Take iTunes purchases, for example. Those are licensed for a limited number of devices, and as the Terms and Conditions of iTunes state, purchase or rental means agreement that “the iTunes Service and certain iTunes Products include security technology that limits your use of iTunes Products and that, whether or not iTunes Products are limited by security technology, you shall use iTunes Products in compliance with the applicable usage rules established by Apple and its licensors (‘Usage Rules’), and that any other use of the iTunes Products may constitute a copyright infringement.”

(MORE: Pete Townshend Calls iTunes a ‘Digital Vampire’ that Hurts Musicians)

Or Amazon’s MP3 Music Terms of Sale, which explicitly state that you “are not granted any synchronization, public performance, promotional use, commercial sale, resale, reproduction or distribution rights” for what you’ve bought.

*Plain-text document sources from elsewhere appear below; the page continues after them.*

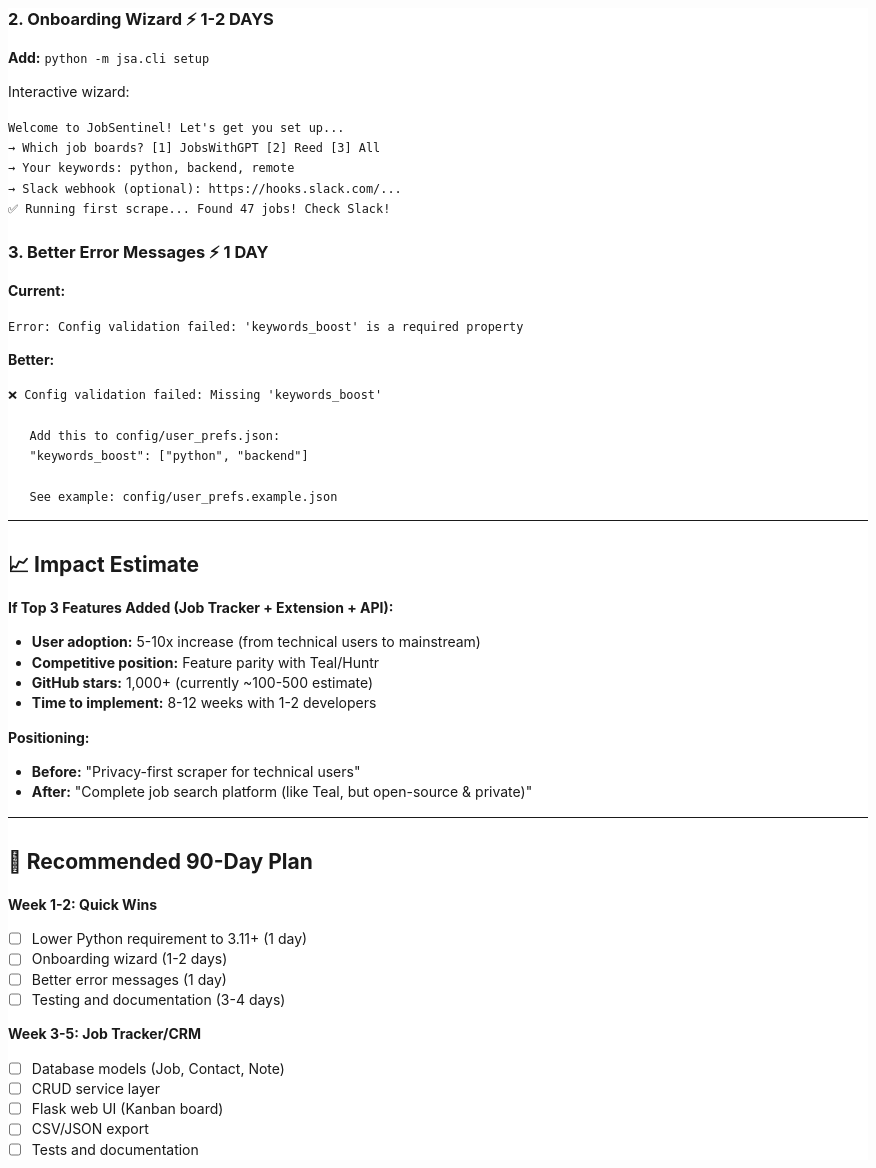 ### 2. Onboarding Wizard ⚡ 1-2 DAYS
**Add:** `python -m jsa.cli setup`

Interactive wizard:
```
Welcome to JobSentinel! Let's get you set up...
→ Which job boards? [1] JobsWithGPT [2] Reed [3] All
→ Your keywords: python, backend, remote
→ Slack webhook (optional): https://hooks.slack.com/...
✅ Running first scrape... Found 47 jobs! Check Slack!
```

### 3. Better Error Messages ⚡ 1 DAY
**Current:**
```
Error: Config validation failed: 'keywords_boost' is a required property
```

**Better:**
```
❌ Config validation failed: Missing 'keywords_boost'
   
   Add this to config/user_prefs.json:
   "keywords_boost": ["python", "backend"]
   
   See example: config/user_prefs.example.json
```

---

## 📈 Impact Estimate

**If Top 3 Features Added (Job Tracker + Extension + API):**
- **User adoption:** 5-10x increase (from technical users to mainstream)
- **Competitive position:** Feature parity with Teal/Huntr
- **GitHub stars:** 1,000+ (currently ~100-500 estimate)
- **Time to implement:** 8-12 weeks with 1-2 developers

**Positioning:**
- **Before:** "Privacy-first scraper for technical users"
- **After:** "Complete job search platform (like Teal, but open-source & private)"

---

## 🎯 Recommended 90-Day Plan

**Week 1-2: Quick Wins**
- [ ] Lower Python requirement to 3.11+ (1 day)
- [ ] Onboarding wizard (1-2 days)
- [ ] Better error messages (1 day)
- [ ] Testing and documentation (3-4 days)

**Week 3-5: Job Tracker/CRM**
- [ ] Database models (Job, Contact, Note)
- [ ] CRUD service layer
- [ ] Flask web UI (Kanban board)
- [ ] CSV/JSON export
- [ ] Tests and documentation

Amazon also makes this particularly clear: “You do not acquire any ownership rights in the Software or Digital Content as a result of downloading Software or Digital Content.” So that thing you just bought? You don’t actually own it.

But for MP3s, there’s still a file you download and store on your personal device(s). Readers of digital comics using the ComiXology platform (which has an exclusive contract with DC Comics, as well as exclusive content from a number of other high-profile publishers, and powers the official DC, Marvel and IDW apps) have literally had material they’ve bought disappear without warning because of an accidental release being “fixed”; in its defense, the ComiXology Terms of Use is very clear that “Digital Content is licensed, not sold, to you by ComiXology. ComiXology reserves the right to revoke your license to Digital Content at any time for any reason.”

So what, in the end, are you buying when you pay money for digital media? Performance rights, it seems, and little else. That ultimately may be more or less the same as what you were buying before: It’s not as if buying a vinyl album gave you the right to transmit said album, and we’ve already had lawsuits about whether ownership of a DVD gives you the right to stream its content online, after all (spoiler: It doesn’t). But without the ability to easily hold in your hand (and resell) the vehicle said performance is contained in, it feels like much, much less.